◆ Your objective ◆
Please find the lines in the following records that hold "Content", and copy them.

◆ Material for this exercise ◆
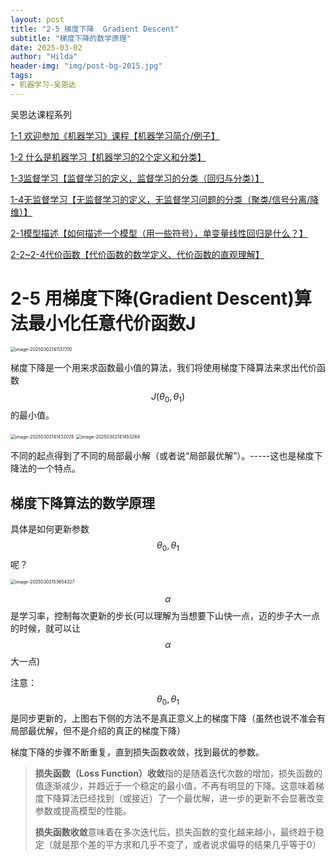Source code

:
 ```yaml
---
layout: post
title: "2-5 梯度下降  Gradient Descent"
subtitle: "梯度下降的数学原理"
date: 2025-03-02
author: "Hilda"
header-img: "img/post-bg-2015.jpg"
tags:
- 机器学习-吴恩达
---
```



<script type="text/javascript"
        src="https://cdnjs.cloudflare.com/ajax/libs/mathjax/2.7.5/MathJax.js?config=TeX-AMS-MML_SVG">
</script>


吴恩达课程系列

[1-1 欢迎参加《机器学习》课程【机器学习简介/例子】](https://kirsten-1.github.io/2025/02/28/%E5%90%B4%E6%81%A9%E8%BE%BEML1-1/)

[1-2 什么是机器学习【机器学习的2个定义和分类】](https://kirsten-1.github.io/2025/03/01/%E5%90%B4%E6%81%A9%E8%BE%BEML1-2/)

[1-3监督学习【监督学习的定义，监督学习的分类（回归与分类）】](https://kirsten-1.github.io/2025/03/01/%E5%90%B4%E6%81%A9%E8%BE%BE1-3/)

[1-4无监督学习【无监督学习的定义，无监督学习问题的分类（聚类/信号分离/降维）】](https://kirsten-1.github.io/2025/03/02/%E5%90%B4%E6%81%A9%E8%BE%BEML1-4%E9%9D%9E%E7%9B%91%E7%9D%A3%E5%AD%A6%E4%B9%A0/)

[2-1模型描述【如何描述一个模型（用一些符号），单变量线性回归是什么？】](https://kirsten-1.github.io/2025/03/02/%E5%90%B4%E6%81%A9%E8%BE%BEML2-1/)

[2-2~2-4代价函数【代价函数的数学定义、代价函数的直观理解】](https://kirsten-1.github.io/2025/03/02/%E5%90%B4%E6%81%A9%E8%BE%BEML2-2to2-4/)

# 2-5 用梯度下降(Gradient Descent)算法最小化任意代价函数J

<img src="https://wechat01.oss-cn-hangzhou.aliyuncs.com/img/image-20250302141137310.png" alt="image-20250302141137310" style="zoom:50%;" />



梯度下降是一个用来求函数最小值的算法，我们将使用梯度下降算法来求出代价函数$$J(\theta_0, \theta_1)$$的最小值。

<img src="https://wechat01.oss-cn-hangzhou.aliyuncs.com/img/image-20250302141432078.png" alt="image-20250302141432078" style="zoom:50%;" />

<img src="https://wechat01.oss-cn-hangzhou.aliyuncs.com/img/image-20250302141453264.png" alt="image-20250302141453264" style="zoom:50%;" />

不同的起点得到了不同的局部最小解（或者说“局部最优解”）。-----这也是梯度下降法的一个特点。

## 梯度下降算法的数学原理

具体是如何更新参数 $$\theta_0, \theta_1$$呢？

<img src="https://wechat01.oss-cn-hangzhou.aliyuncs.com/img/image-20250302153654327.png" alt="image-20250302153654327" style="zoom:50%;" />

$$\alpha$$是学习率，控制每次更新的步长(可以理解为当想要下山快一点，迈的步子大一点的时候，就可以让$$\alpha$$大一点)

注意： $$\theta_0, \theta_1$$是同步更新的，上图右下侧的方法不是真正意义上的梯度下降（虽然也说不准会有局部最优解，但不是介绍的真正的梯度下降）

梯度下降的步骤不断重复，直到损失函数收敛，找到最优的参数。

> **损失函数（Loss Function）收敛**指的是随着迭代次数的增加，损失函数的值逐渐减少，并趋近于一个稳定的最小值，不再有明显的下降。这意味着梯度下降算法已经找到（或接近）了一个最优解，进一步的更新不会显著改变参数或提高模型的性能。
>
> **损失函数收敛**意味着在多次迭代后，损失函数的变化越来越小，最终趋于稳定（就是那个差的平方求和几乎不变了，或者说求偏导的结果几乎等于0）





























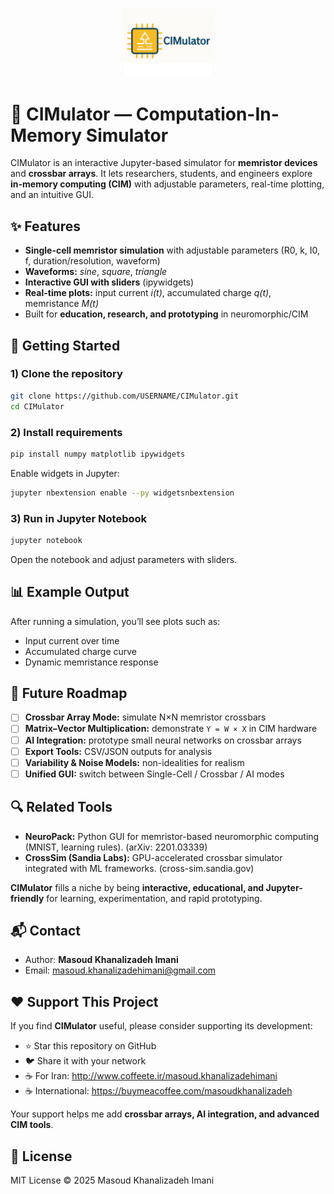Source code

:<p align="center">
  <img src="assets/CIMulator-v2.png" alt="CIMulator Logo" width="150"/>
</p>

# 🧠 CIMulator — Computation-In-Memory Simulator

CIMulator is an interactive Jupyter-based simulator for **memristor devices** and **crossbar arrays**. It lets researchers, students, and engineers explore **in-memory computing (CIM)** with adjustable parameters, real-time plotting, and an intuitive GUI.

## ✨ Features

- **Single-cell memristor simulation** with adjustable parameters (R0, k, I0, f, duration/resolution, waveform)
- **Waveforms:** *sine*, *square*, *triangle*
- **Interactive GUI with sliders** (ipywidgets)
- **Real-time plots:** input current *i(t)*, accumulated charge *q(t)*, memristance *M(t)*
- Built for **education, research, and prototyping** in neuromorphic/CIM

## 🚀 Getting Started

### 1) Clone the repository

```bash
git clone https://github.com/USERNAME/CIMulator.git
cd CIMulator
```

### 2) Install requirements

```bash
pip install numpy matplotlib ipywidgets
```

Enable widgets in Jupyter:

```bash
jupyter nbextension enable --py widgetsnbextension
```

### 3) Run in Jupyter Notebook

```bash
jupyter notebook
```

Open the notebook and adjust parameters with sliders.

## 📊 Example Output

After running a simulation, you’ll see plots such as:
- Input current over time
- Accumulated charge curve
- Dynamic memristance response

## 🧩 Future Roadmap

- [ ] **Crossbar Array Mode:** simulate N×N memristor crossbars  
- [ ] **Matrix–Vector Multiplication:** demonstrate `Y = W × X` in CIM hardware  
- [ ] **AI Integration:** prototype small neural networks on crossbar arrays  
- [ ] **Export Tools:** CSV/JSON outputs for analysis  
- [ ] **Variability & Noise Models:** non-idealities for realism  
- [ ] **Unified GUI:** switch between Single-Cell / Crossbar / AI modes

## 🔍 Related Tools

- **NeuroPack:** Python GUI for memristor-based neuromorphic computing (MNIST, learning rules). (arXiv: 2201.03339)  
- **CrossSim (Sandia Labs):** GPU-accelerated crossbar simulator integrated with ML frameworks. (cross-sim.sandia.gov)

**CIMulator** fills a niche by being **interactive, educational, and Jupyter-friendly** for learning, experimentation, and rapid prototyping.

## 📬 Contact

- Author: **Masoud Khanalizadeh Imani**  
- Email: masoud.khanalizadehimani@gmail.com

## ❤️ Support This Project

If you find **CIMulator** useful, please consider supporting its development:

- ⭐ Star this repository on GitHub  
- 🐦 Share it with your network  
- ☕ For Iran: http://www.coffeete.ir/masoud.khanalizadehimani  
- ☕ International: https://buymeacoffee.com/masoudkhanalizadeh

Your support helps me add **crossbar arrays, AI integration, and advanced CIM tools**.

## 📝 License

MIT License © 2025 Masoud Khanalizadeh Imani
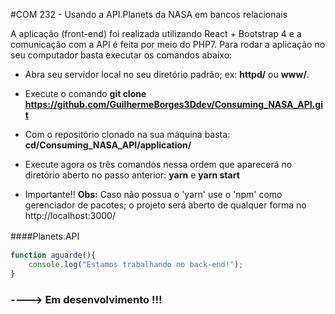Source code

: #COM 232 - Usando a API.Planets da NASA em bancos relacionais

A aplicação (front-end) foi realizada utilizando React + Bootstrap 4 e a comunicação com a API é feita por meio do PHP7. Para rodar a aplicação no seu computador basta executar os comandos abaixo:

* Abra seu servidor local no seu diretório padrão; ex:  **httpd/** ou **www/**.

* Execute o comando **git clone https://github.com/GuilhermeBorges3Ddev/Consuming_NASA_API.git**

* Com o repositório clonado na sua máquina basta: **cd/Consuming_NASA_API/application/**

* Execute agora os três comandos nessa ordem que aparecerá no diretório aberto no passo anterior: **yarn** e **yarn start**

*  Importante!! **Obs:** Caso não possua o 'yarn' use o 'npm' como gerenciador de pacotes; o projeto será aberto de qualquer forma no http://localhost:3000/

####Planets.API　

```javascript
function aguarde(){
	console.log("Estamos trabalhando no back-end!");
}
```
### ----> Em desenvolvimento !!!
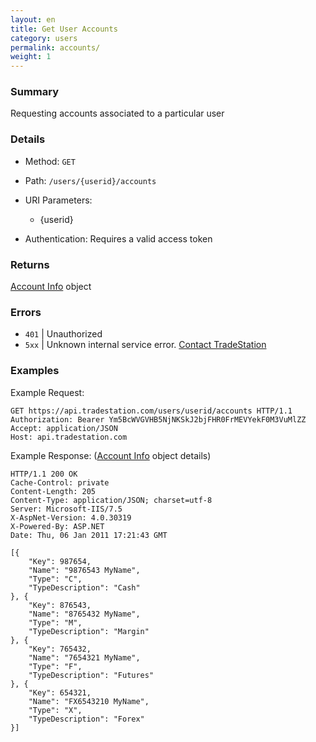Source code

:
 ```yaml
---
layout: en
title: Get User Accounts
category: users
permalink: accounts/
weight: 1
---
```


### Summary

Requesting accounts associated to a particular user

### Details

* Method: `GET`
* Path: `/users/{userid}/accounts`
* URI Parameters:

  * {userid}
* Authentication: Requires a valid access token

### Returns

[Account Info](../../objects/account-info) object

### Errors

* `401` | Unauthorized
* `5xx` | Unknown internal service error. [Contact TradeStation](mailto:webapi@tradestation.com)

### Examples

Example Request:

    GET https://api.tradestation.com/users/userid/accounts HTTP/1.1
    Authorization: Bearer Ym5BcWVGVHB5NjNKSkJ2bjFHR0FrMEVYekF0M3VuMlZZ
    Accept: application/JSON
    Host: api.tradestation.com

Example Response: ([Account Info](../../objects/account-info) object details)

    HTTP/1.1 200 OK
    Cache-Control: private
    Content-Length: 205
    Content-Type: application/JSON; charset=utf-8
    Server: Microsoft-IIS/7.5
    X-AspNet-Version: 4.0.30319
    X-Powered-By: ASP.NET
    Date: Thu, 06 Jan 2011 17:21:43 GMT
    
    [{
        "Key": 987654,
        "Name": "9876543 MyName",
        "Type": "C",
        "TypeDescription": "Cash"
    }, {
        "Key": 876543,
        "Name": "8765432 MyName",
        "Type": "M",
        "TypeDescription": "Margin"
    }, {
        "Key": 765432,
        "Name": "7654321 MyName",
        "Type": "F",
        "TypeDescription": "Futures"
    }, {
        "Key": 654321,
        "Name": "FX6543210 MyName",
        "Type": "X",
        "TypeDescription": "Forex"
    }]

◆ Result of the exercise ◆
    Content-Length: 205
    Content-Type: application/JSON; charset=utf-8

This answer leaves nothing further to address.